A regente Simone Menezes, brasiliense de 45 anos, há sete radicada na Europa, está vivendo seu momento mágico. É o período em que o músico destaca-se no oceano de talentos da competitiva cena internacional, sobretudo a europeia, e assume uma identidade artística pessoal que une determinação com talento. Ela está fazendo uma carreira internacional meteórica. Nesta terça-feira, dia 29, por exemplo, ela vai reger a Filarmônica de Los Angeles no Hollywood Bowl, um espaço ao ar livre para até 17 mil pessoas – num programa Beethoven: a Eroica e o concerto para violino (a solista é Clara-Iumi Kang). E, daqui a duas semanas, o seu álbum “Amazonia – Villa-Lobos. Glass” será lançado pelo selo francês Alpha.
Vamos por partes. Primeiro, é um feito gigantesco reger a Filarmônica de Los Angeles. E num programa Beethoven. Em segundo lugar, o projeto Amazônia une ousadia e um encontro virtuoso com o maior fotógrafo brasileiro da atualidade, mundialmente reverenciado, Sebastião Salgado.
A ousadia fica por conta da coragem de Simone de construir, a partir de Floresta do Amazonas, de Villa-Lobos, uma suíte de 48 minutos e onze números (o original tem 23 partes e praticamente 80 minutos), para os quais Salgado “compôs” uma trilha visual com suas fotos da Amazônia que vêm percorrendo o mundo.

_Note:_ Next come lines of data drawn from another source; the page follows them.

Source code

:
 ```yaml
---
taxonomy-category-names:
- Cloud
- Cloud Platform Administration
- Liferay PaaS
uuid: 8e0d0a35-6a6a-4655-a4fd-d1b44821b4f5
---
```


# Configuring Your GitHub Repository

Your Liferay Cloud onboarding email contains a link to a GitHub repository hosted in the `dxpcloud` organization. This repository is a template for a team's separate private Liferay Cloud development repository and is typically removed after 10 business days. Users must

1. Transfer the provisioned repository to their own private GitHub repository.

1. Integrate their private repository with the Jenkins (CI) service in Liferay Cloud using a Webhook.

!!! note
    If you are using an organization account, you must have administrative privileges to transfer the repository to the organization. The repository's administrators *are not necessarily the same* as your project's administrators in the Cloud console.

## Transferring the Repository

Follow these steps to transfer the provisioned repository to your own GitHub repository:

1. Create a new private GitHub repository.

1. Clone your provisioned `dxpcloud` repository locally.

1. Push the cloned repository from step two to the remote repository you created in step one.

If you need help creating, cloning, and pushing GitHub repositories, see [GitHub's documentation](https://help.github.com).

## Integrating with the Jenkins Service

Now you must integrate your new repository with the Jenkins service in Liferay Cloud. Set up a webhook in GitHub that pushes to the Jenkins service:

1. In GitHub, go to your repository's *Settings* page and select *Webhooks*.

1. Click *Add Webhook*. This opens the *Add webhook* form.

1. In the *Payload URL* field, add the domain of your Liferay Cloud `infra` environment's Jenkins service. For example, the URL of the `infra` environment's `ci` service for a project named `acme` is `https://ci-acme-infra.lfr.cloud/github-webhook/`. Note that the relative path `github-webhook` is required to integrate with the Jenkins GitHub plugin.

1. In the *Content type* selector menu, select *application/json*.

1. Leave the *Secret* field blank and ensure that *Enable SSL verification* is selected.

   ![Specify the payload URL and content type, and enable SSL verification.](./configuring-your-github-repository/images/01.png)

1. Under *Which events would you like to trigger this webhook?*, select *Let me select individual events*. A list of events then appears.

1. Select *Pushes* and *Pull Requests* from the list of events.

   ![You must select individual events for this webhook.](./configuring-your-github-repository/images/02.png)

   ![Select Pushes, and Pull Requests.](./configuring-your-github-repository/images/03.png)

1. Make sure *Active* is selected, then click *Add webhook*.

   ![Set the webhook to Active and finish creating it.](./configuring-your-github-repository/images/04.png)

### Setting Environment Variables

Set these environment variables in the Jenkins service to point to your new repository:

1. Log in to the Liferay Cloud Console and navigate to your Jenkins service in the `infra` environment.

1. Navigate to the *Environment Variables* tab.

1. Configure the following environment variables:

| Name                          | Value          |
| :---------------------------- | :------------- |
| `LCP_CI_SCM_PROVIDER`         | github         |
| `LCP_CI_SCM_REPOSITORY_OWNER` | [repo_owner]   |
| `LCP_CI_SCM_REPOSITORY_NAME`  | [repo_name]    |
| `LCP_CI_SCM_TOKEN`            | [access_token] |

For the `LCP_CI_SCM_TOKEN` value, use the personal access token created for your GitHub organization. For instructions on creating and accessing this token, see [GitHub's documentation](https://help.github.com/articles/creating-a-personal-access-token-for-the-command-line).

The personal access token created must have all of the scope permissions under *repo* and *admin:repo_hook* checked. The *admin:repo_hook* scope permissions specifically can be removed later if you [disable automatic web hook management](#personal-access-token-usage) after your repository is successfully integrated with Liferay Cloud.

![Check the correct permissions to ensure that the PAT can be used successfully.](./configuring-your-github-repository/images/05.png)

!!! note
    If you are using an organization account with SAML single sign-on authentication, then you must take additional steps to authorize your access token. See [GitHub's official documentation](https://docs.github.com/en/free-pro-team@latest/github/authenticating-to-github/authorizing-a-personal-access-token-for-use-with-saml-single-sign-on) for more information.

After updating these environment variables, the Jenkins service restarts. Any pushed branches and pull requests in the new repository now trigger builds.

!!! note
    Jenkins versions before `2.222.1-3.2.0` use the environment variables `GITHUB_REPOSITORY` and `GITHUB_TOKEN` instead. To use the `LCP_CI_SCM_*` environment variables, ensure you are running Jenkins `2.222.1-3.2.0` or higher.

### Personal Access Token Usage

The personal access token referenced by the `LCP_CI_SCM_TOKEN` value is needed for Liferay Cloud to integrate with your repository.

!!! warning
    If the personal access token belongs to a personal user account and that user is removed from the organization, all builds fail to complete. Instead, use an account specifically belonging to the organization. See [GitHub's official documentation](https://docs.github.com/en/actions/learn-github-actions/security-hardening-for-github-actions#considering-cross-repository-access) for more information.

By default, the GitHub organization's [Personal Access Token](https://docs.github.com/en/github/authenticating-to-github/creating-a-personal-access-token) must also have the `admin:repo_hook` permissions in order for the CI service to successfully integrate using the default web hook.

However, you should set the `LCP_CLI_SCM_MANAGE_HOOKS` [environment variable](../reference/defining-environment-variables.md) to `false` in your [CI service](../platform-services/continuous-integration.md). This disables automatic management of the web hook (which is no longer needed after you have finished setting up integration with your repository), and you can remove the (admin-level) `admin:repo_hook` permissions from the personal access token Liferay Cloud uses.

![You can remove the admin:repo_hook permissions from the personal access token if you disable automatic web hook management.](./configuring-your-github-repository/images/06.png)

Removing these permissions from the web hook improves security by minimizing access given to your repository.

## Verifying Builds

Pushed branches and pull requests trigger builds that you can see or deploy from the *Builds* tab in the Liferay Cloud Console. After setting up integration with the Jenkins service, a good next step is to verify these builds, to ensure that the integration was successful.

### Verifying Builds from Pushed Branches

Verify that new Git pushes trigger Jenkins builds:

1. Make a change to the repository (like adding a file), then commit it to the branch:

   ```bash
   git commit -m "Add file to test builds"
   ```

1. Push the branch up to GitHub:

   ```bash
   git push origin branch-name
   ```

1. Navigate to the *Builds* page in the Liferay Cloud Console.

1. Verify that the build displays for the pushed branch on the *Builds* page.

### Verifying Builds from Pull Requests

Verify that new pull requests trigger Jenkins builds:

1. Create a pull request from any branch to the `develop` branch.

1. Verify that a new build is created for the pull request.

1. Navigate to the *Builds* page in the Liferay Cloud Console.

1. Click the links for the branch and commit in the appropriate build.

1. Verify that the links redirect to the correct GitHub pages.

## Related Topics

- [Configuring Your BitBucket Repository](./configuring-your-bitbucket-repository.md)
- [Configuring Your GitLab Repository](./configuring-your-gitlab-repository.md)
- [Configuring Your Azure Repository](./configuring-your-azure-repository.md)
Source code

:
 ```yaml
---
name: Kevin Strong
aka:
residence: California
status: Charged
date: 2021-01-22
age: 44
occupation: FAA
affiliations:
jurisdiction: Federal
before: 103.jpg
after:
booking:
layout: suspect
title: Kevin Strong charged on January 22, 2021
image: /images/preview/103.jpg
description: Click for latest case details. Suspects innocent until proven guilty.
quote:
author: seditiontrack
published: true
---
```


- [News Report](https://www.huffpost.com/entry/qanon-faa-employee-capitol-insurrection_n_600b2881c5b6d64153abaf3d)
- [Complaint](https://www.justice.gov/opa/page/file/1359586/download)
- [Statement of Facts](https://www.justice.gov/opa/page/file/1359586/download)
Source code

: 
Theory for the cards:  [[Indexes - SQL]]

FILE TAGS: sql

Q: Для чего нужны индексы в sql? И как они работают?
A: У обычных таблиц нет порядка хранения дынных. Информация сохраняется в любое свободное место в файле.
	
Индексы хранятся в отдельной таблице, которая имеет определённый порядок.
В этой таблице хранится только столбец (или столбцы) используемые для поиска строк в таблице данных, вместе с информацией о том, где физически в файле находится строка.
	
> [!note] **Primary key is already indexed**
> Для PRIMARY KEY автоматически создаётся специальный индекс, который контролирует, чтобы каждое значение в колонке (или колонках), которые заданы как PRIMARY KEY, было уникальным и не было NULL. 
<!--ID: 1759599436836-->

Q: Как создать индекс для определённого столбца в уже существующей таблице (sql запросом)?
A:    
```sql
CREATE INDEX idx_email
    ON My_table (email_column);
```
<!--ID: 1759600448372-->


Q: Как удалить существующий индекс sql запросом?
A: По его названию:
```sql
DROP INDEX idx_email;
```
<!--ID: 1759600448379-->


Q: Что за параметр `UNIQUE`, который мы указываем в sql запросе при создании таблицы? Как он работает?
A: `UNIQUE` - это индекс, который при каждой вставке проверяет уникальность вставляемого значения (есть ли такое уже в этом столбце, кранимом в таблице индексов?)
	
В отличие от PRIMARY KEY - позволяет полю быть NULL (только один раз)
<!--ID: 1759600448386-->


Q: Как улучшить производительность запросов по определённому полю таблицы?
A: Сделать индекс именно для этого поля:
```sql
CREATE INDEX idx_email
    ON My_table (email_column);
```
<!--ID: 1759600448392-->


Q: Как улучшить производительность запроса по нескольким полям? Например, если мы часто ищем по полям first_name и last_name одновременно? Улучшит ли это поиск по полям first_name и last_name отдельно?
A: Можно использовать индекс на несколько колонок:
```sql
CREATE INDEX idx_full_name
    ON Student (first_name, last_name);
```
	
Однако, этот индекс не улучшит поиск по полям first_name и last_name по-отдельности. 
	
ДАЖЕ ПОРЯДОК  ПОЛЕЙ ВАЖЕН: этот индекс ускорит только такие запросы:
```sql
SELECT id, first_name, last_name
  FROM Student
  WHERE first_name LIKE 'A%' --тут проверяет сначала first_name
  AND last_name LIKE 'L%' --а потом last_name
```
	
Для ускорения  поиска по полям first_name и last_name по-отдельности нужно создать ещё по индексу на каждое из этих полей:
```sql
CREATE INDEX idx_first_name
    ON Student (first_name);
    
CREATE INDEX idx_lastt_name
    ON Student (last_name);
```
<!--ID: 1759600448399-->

“Villa-Lobos dizia que sua música cantava a floresta, cantava os rios, e eu sinto a força da natureza quando ouço ou rejo esta música”, conta a regente. ”A construção deste projeto foi feita em parceria com Sebastião Salgado. Ele escutou esta suíte várias vezes, procurando encontrar imagens para cada frase musical.”
O depoimento do fotógrafo consegue transmitir o impacto que esta música teve sobre ele: “Foi pra mim muito difícil adaptar minhas fotografias a esta suíte. Tive de escutar esta suíte mais de 50 vezes, 100 vezes, E comecei a identificar partes da música... e aí, quando as fotos foram sendo mostradas enquanto a música fluía, foi pra mim uma emoção imensa, de sentir que na realidade, aquelas fotografias que fiz não foram só para apresentar a Amazônia, eu fiz para esta música de Villa-Lobos”.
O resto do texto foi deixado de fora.